• _ABOUT THIS EXERCISE_: Given the records below, pull every line with the word "numpy" into the answer.

** AVAILABLE DATA follows **

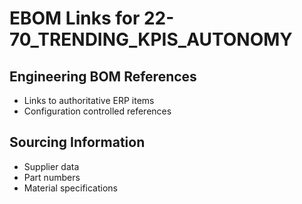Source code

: # EBOM Links for 22-70_TRENDING_KPIS_AUTONOMY

## Engineering BOM References
- Links to authoritative ERP items
- Configuration controlled references

## Sourcing Information
- Supplier data
- Part numbers
- Material specifications
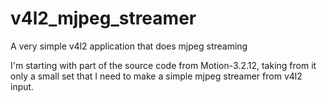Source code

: # v4l2_mjpeg_streamer
A very simple v4l2 application that does mjpeg streaming

I'm starting with part of the source code from Motion-3.2.12, taking from it only a small set that I need to make a simple mjpeg streamer from v4l2 input. 
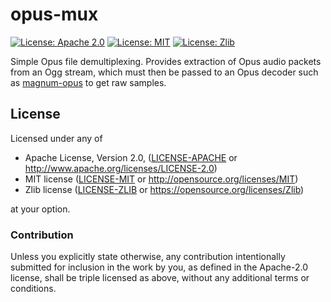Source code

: # opus-mux

[![License: Apache 2.0](https://img.shields.io/badge/License-Apache%202.0-blue.svg)](LICENSE-APACHE)
[![License: MIT](https://img.shields.io/badge/License-MIT-blue.svg)](LICENSE-MIT)
[![License: Zlib](https://img.shields.io/badge/License-Zlib-blue.svg)](LICENSE-ZLIB)

Simple Opus file demultiplexing. Provides extraction of Opus audio packets from
an Ogg stream, which must then be passed to an Opus decoder such as
[magnum-opus](https://github.com/TheRadioGuy/magnum-opus) to get raw samples.

## License

Licensed under any of

 * Apache License, Version 2.0, ([LICENSE-APACHE](LICENSE-APACHE) or
   http://www.apache.org/licenses/LICENSE-2.0)
 * MIT license ([LICENSE-MIT](LICENSE-MIT) or http://opensource.org/licenses/MIT)
 * Zlib license ([LICENSE-ZLIB](LICENSE-ZLIB) or
   https://opensource.org/licenses/Zlib)

at your option.

### Contribution

Unless you explicitly state otherwise, any contribution intentionally submitted
for inclusion in the work by you, as defined in the Apache-2.0 license, shall be
triple licensed as above, without any additional terms or conditions.
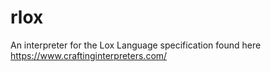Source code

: # rlox
An interpreter for the Lox Language specification found here https://www.craftinginterpreters.com/
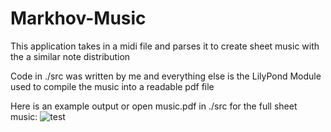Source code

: # Markhov-Music
This application takes in a midi file and parses it to create sheet music with the a similar note distribution

Code in ./src was written by me and everything else is the LilyPond Module used to compile the music into a readable pdf file

Here is an example output or open music.pdf in ./src for the full sheet music:
![test](img.jpg?raw=true "Title")
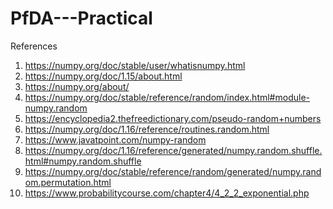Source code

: # PfDA---Practical

References

1) https://numpy.org/doc/stable/user/whatisnumpy.html
2) https://numpy.org/doc/1.15/about.html
3) https://numpy.org/about/
4) https://numpy.org/doc/stable/reference/random/index.html#module-numpy.random
5) https://encyclopedia2.thefreedictionary.com/pseudo-random+numbers
6) https://numpy.org/doc/1.16/reference/routines.random.html
7) https://www.javatpoint.com/numpy-random
8) https://numpy.org/doc/1.16/reference/generated/numpy.random.shuffle.html#numpy.random.shuffle
9) https://numpy.org/doc/stable/reference/random/generated/numpy.random.permutation.html
10) https://www.probabilitycourse.com/chapter4/4_2_2_exponential.php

** End of AVAILABLE DATA **

• _SOLUTION FOR THIS EXERCISE_:
1) https://numpy.org/doc/stable/user/whatisnumpy.html
2) https://numpy.org/doc/1.15/about.html
3) https://numpy.org/about/
4) https://numpy.org/doc/stable/reference/random/index.html#module-numpy.random
6) https://numpy.org/doc/1.16/reference/routines.random.html
7) https://www.javatpoint.com/numpy-random
8) https://numpy.org/doc/1.16/reference/generated/numpy.random.shuffle.html#numpy.random.shuffle
9) https://numpy.org/doc/stable/reference/random/generated/numpy.random.permutation.html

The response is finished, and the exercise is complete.